WOLA: Advocacy for Human Rights in the Americas

(AP Photo/Lynne Sladky)

25 Jul 2018 | Press Release

Trump Administration Recklessly Ended TPS Humanitarian Program Despite Warnings

White House Ignored State Department Experts who Warned that Terminating TPS Jeopardizes U.S. Security Interests

Washington, DC—The Trump administration moved to end a humanitarian program that protected more than 300,000 Salvadorans, Hondurans, Haitians, and Nicaraguans, despite warnings from State Department experts that doing so could significantly impact regional security and migration, as revealed today in press reports. A letter, dated October 31, 2017 and sent from then-Secretary of State Rex Tillerson to then-acting Homeland Security Secretary Elaine Duke, warned that ending the Temporary Protected Status (TPS) program for the four countries would have serious humanitarian and foreign policy repercussions. Attached to the letter were State Department expert assessments of country conditions, which concluded that none of the four countries were prepared to re-absorb the TPS recipients who would be forced to return to their country of origin after losing U.S. protections.

Despite the assessments by State Department experts, the Department of Homeland Security moved to terminate the legal status of some 2,500 Nicaraguans and over 50,000 Haitians in November 2017, followed by the termination of TPS for over 257,000 Salvadorans and Hondurans in January and May of this year. (In each case, the termination included an 18-month grace period to allow the affected individuals to prepare to leave the United States.) According to the Washington Office on Latin America (WOLA), a leading research and advocacy organization advancing human rights in the Americas, the Trump administration’s blatant disregard for the advice of State Department experts underscores the recklessness behind the decision to terminate TPS for Haiti and the Central American countries.

“State Department staff concluded that ending TPS would be a disaster for U.S. interests and the countries involved,” said Geoff Thale, Vice President for Programs at WOLA . “But the Trump administration went ahead and did so anyway, apparently more concerned about its anti-immigrant agenda than about real U.S. interests or about the human beings involved.”
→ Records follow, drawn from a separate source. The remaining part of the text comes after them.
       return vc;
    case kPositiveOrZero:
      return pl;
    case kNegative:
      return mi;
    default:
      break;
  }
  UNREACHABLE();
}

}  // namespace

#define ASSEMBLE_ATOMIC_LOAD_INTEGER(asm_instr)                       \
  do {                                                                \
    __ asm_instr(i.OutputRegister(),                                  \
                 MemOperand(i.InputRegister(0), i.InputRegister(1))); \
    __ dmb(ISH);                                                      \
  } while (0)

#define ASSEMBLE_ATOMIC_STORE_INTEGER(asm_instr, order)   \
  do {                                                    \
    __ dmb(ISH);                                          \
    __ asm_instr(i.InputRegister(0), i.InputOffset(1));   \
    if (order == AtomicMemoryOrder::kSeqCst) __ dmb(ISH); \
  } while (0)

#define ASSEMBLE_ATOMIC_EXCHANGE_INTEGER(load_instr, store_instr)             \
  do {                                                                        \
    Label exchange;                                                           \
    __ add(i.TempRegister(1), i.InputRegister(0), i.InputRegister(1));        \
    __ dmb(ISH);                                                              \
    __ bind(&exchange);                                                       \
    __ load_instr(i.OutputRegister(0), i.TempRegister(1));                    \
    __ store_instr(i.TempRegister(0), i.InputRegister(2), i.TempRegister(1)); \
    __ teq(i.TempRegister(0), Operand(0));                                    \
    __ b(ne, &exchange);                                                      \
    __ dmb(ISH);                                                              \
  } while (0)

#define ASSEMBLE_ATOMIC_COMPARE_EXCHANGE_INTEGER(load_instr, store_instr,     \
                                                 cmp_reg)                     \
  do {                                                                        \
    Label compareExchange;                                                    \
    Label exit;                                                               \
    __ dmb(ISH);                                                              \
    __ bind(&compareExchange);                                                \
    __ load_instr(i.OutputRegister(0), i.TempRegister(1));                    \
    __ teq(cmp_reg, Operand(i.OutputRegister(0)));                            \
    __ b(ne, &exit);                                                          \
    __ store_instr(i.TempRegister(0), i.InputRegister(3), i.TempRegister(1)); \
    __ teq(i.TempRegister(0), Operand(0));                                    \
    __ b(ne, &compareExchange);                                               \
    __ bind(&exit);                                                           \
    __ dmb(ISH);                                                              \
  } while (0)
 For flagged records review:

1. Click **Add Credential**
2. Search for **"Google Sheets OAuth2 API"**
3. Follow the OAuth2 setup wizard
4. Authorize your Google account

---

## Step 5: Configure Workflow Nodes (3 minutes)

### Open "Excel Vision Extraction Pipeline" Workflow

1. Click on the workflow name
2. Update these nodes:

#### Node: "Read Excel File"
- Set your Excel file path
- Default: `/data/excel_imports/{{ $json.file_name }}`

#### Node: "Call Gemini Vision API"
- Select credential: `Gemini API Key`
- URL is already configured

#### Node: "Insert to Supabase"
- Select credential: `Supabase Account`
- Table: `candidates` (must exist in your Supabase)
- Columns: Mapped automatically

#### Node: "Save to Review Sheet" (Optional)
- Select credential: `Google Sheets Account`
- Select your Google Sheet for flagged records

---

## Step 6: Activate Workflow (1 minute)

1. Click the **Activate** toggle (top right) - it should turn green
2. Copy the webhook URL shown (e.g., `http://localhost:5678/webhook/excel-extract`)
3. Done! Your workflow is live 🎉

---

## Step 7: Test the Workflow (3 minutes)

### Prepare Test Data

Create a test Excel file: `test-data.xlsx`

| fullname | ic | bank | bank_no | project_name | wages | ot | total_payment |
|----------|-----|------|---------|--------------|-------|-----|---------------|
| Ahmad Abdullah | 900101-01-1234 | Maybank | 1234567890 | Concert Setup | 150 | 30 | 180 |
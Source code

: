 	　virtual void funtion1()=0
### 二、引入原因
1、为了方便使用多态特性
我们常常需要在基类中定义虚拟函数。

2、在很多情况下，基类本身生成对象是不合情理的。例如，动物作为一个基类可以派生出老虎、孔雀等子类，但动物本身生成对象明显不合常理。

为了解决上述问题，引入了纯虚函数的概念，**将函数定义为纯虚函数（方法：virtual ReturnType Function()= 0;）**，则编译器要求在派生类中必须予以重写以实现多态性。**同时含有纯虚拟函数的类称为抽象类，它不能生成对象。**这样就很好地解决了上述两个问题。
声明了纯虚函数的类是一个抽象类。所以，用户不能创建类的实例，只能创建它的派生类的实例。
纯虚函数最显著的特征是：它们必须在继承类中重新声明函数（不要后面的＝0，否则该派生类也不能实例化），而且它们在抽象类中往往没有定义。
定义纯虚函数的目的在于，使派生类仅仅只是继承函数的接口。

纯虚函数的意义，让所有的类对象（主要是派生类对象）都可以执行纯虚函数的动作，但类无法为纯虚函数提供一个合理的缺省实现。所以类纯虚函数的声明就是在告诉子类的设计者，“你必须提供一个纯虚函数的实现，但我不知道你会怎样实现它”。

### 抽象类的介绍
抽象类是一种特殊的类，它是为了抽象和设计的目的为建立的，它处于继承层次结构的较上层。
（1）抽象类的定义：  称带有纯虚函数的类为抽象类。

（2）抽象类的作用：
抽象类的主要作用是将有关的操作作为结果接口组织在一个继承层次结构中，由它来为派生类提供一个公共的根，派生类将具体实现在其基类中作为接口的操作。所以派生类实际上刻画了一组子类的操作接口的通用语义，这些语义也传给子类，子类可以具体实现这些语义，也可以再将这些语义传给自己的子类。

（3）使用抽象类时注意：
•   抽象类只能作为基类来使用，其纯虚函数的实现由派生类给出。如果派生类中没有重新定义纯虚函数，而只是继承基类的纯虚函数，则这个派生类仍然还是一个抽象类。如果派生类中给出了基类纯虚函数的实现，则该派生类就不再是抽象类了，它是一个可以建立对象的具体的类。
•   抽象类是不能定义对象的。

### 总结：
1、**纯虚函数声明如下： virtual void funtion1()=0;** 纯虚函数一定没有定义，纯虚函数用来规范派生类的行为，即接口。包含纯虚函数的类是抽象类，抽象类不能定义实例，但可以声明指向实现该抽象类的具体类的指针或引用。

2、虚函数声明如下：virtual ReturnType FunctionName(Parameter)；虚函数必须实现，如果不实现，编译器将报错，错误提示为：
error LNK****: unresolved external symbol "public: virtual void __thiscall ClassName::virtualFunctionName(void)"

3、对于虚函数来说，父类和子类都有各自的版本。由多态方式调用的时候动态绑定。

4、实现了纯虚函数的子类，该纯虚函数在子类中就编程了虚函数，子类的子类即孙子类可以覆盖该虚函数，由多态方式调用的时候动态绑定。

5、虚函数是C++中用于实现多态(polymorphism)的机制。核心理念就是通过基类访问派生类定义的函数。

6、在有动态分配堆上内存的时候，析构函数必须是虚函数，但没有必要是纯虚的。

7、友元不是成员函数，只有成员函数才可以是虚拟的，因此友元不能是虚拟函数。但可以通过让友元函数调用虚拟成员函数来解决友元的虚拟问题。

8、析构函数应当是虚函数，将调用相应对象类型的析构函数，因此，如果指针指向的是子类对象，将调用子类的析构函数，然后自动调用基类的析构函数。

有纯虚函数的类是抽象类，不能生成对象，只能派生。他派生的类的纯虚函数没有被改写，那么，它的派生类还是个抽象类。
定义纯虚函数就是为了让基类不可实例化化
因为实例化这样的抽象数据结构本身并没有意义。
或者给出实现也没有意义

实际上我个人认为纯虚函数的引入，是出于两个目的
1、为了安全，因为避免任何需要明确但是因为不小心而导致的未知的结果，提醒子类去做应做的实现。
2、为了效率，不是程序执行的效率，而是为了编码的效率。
This is not the first time that reports have emerged on the Trump administration repeatedly ignoring warnings on the consequences of ending TPS. An investigation by the Senate Foreign Relations Committee, spearheaded by Senator Bob Menendez (D-NJ) and his staff, previously found that the Trump administration ignored repeated warnings from senior U.S. diplomats and experts that sending 300,000 people back to their fragile countries of origin would harm U.S. national security interests and threaten the safety of these people and their children who are U.S. citizens. According to CNN, the assessments that State Department officials attached to the Tillerson letter said that the U.S. children sent back with their parents to Honduras and El Salvador would be vulnerable to gang recruitment.

“The Trump administration knew that terminating TPS for these countries would put the lives of U.S. citizen children at risk,” said Thale. “But as the White House has made all too clear with their unthinking and cruel immigration policies, they don’t care about how their decisions might upend the lives of vulnerable families and kids.”

The letter also notes that the termination of TPS could also generate a backlash from Central American governments, prompting them to take retaliatory actions like “withdrawing their counternarcotics and anti-gang cooperation with the United States… or refraining from efforts to control illegal migration.”

Since the termination of TPS, country conditions have exacerbated particularly dramatically in Nicaragua, where hundreds of people have been killed since the outbreak of protests on April 18, and Haiti, which has registered significant unrest resulting in the resignation of the country’s prime minister.